De son côté, la Fédération de la plasturgie et des composites a diffusé, en janvier dernier, un outil d'auto-diagnostic grâce auquel les industriels peuvent dresser un bilan pour savoir où ils en sont vis-à-vis des plastiques recyclés, connaître leur positionnement en approvisionnements et avoir accès à des conseils adaptés. Pour son délégué général, Jean Martin, l'enjeu est de taille : "Nous espérons atteindre un objectif d'intégration d'un million de tonnes de plastiques recyclés d'ici à 2025, soit 20% des plastiques consommés par les plasturgistes".

Selon lui, les entreprises doivent aussi s'accorder du temps pour se transformer, sans écarter obligatoirement l'usage du plastique à tout-va. "Il faut savoir mettre en avant les atouts du plastique dans certains secteurs comme l'automobile, la santé, l'aéronautique. Les abus concernent avant tout les plastiques à usage unique", poursuit-il. Une nécessaire rationalisation, donc, qu'appelle également de ses voeux Adeline Pillet : "À l'Ademe, nous ne sommes pas entièrement plastic bashing, car le plastique a aussi une utilité pour la transition écologique. Dans la construction, par exemple, il permet d'isoler les bâtiments à moindres frais. Le problème est qu'il en est fait un usage abusif : on en met partout !"

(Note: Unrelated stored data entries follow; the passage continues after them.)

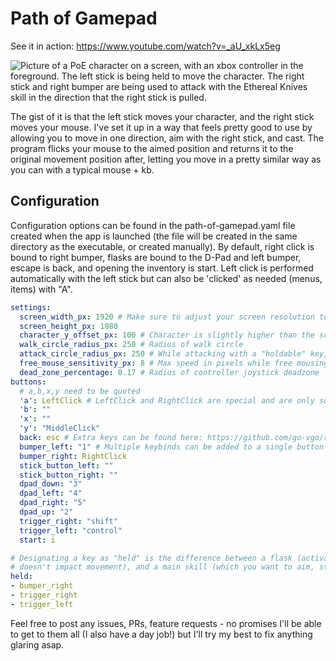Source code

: # Path of Gamepad

See it in action: https://www.youtube.com/watch?v=_aU_xkLx5eg

![Picture of a PoE character on a screen, with an xbox controller in the foreground. The left stick is being held to move the character. The right stick and right bumper are being used to attack with the Ethereal Knives skill in the direction that the right stick is pulled.](images/usage_example.gif)

The gist of it is that the left stick moves your character, and the right stick moves your mouse. I've set it up in a way that feels pretty good to use by allowing you to move in one direction, aim with the right stick, and cast. The program flicks your mouse to the aimed position and returns it to the original movement position after, letting you move in a pretty similar way as you can with a typical mouse + kb.

## Configuration

Configuration options can be found in the path-of-gamepad.yaml file created when the app is launched (the file will be created in the same directory as the executable, or created manually). By default, right click is bound to right bumper, flasks are bound to the D-Pad and left bumper, escape is back, and opening the inventory is start. Left click is performed automatically with the left stick but can also be 'clicked' as needed (menus, items) with "A". 

```yaml
settings:
  screen_width_px: 1920 # Make sure to adjust your screen resolution to match your monitor!
  screen_height_px: 1080
  character_y_offset_px: 100 # Character is slightly higher than the screen center
  walk_circle_radius_px: 250 # Radius of walk circle
  attack_circle_radius_px: 250 # While attacking with a "holdable" key, radius can changes
  free_mouse_sensitivity_px: 8 # Max speed in pixels while free mousing
  dead_zone_percentage: 0.17 # Radius of controller joystick deadzone 
buttons:
  # a,b,x,y need to be quoted
  'a': LeftClick # LeftClick and RightClick are special and are only supported on a/b/x/y/bumper_right/bumper_left
  'b': ""
  'x': ""
  'y': "MiddleClick"
  back: esc # Extra keys can be found here: https://github.com/go-vgo/robotgo/blob/master/docs/keys.md
  bumper_left: "1" # Multiple keybinds can be added to a single button with comma separation, i.e "1,2,3", but it's against the rules
  bumper_right: RightClick
  stick_button_left: ""
  stick_button_right: ""
  dpad_down: "3"
  dpad_left: "4"
  dpad_right: "5"
  dpad_up: "2"
  trigger_right: "shift"
  trigger_left: "control"
  start: i

# Designating a key as "held" is the difference between a flask (activates, 
# doesn't impact movement), and a main skill (which you want to aim, stop and hold, etc)
held: 
- bumper_right
- trigger_right
- trigger_left

```

Feel free to post any issues, PRs, feature requests - no promises I'll be able to get to them all (I also have a day job!) but I'll try my best to fix anything glaring asap.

Des alternatives au plastique

Kovee

Kovee a créé des couverts 100% comestibles et qui ne se désagrègent pas sous forte température. Si la recette exacte est tenue secrète, elle compte parmi ses ingrédient du sel, de l'huile de colza et de la farine de blé.

J'aime mes dents

Alternatives à la traditionnelle brosse à dents en plastique, celles proposées par "J'aime mes dents" sont fabriquées en poils de fibre de bambou et munies d'un manche en bambou issu de forêts gérées de façon responsable. Elles sont disponibles par abonnement.

Lyspackaging

En Charente-Maritime, Lyspackaging imagine, fabrique et commercialise des bouteilles en bio-plastique. Sa dernière innovation ? La VeganBottle, une gourde réalisée à partir de la bagasse de canne à sucre (résidu fibreux obtenu après avoir extrait le sucre)

La Perche

Mike Sallard, agriculteur et Jeff Lubrano, designer, sont revenus à des basiques : utiliser des tiges de céréales pour boire. Ils ont ainsi créé La Perche, le nom de leur paille réalisée à partir du chaume de seigle et selon un procédé jalousement gardé.

Une opportunité business

Dans tous les cas, les entreprises doivent se renouveler sur ce sujet : nul besoin d'une interdiction à l'échelle européenne pour comprendre que le consommateur est en attente. "La prise de conscience citoyenne entraîne des changements du côté des entreprises, depuis un an et demi environ. Nous avons déjà connu la gestion des déchets, avec le tri sélectif, qui a conduit à de nouveaux modes de vie et à la création de PME spécialisées dans le don de restes alimentaires, par exemple. Le sujet plastique' est plus récent, mais il va sur cette même voie. On en constatera les effets très prochainement", estime Laura Châtel, responsable du plaidoyer au sein de Zero Waste France.

Selon elle, "l'interdiction permet de donner une orientation". Certes, elle met des entreprises en difficulté, mais permet à d'autres de se créer. C'est le cas de La Perche, qui propose de remplacer la paille en plastique par de la paille naturelle. "Toute notre prochaine production est déjà vendue auprès de Sodexo, de restaurants étoilés et de magasins vrac ou bio", annonce Jeff Lubrano, son cofondateur. Cela représente entre six et huit millions de pailles, vendues à 0,84 centime l'unité. Pour sa récolte prévue en 2020, La Perche organisera une levée de fonds afin d'ouvrir une usine et d'atteindre une production de 50 millions de pailles. "Sur un marché de la paille estimé à 3,2 milliards d'euros en France, la promesse de croissance est énorme", envisage, serein, Jeff Lubrano.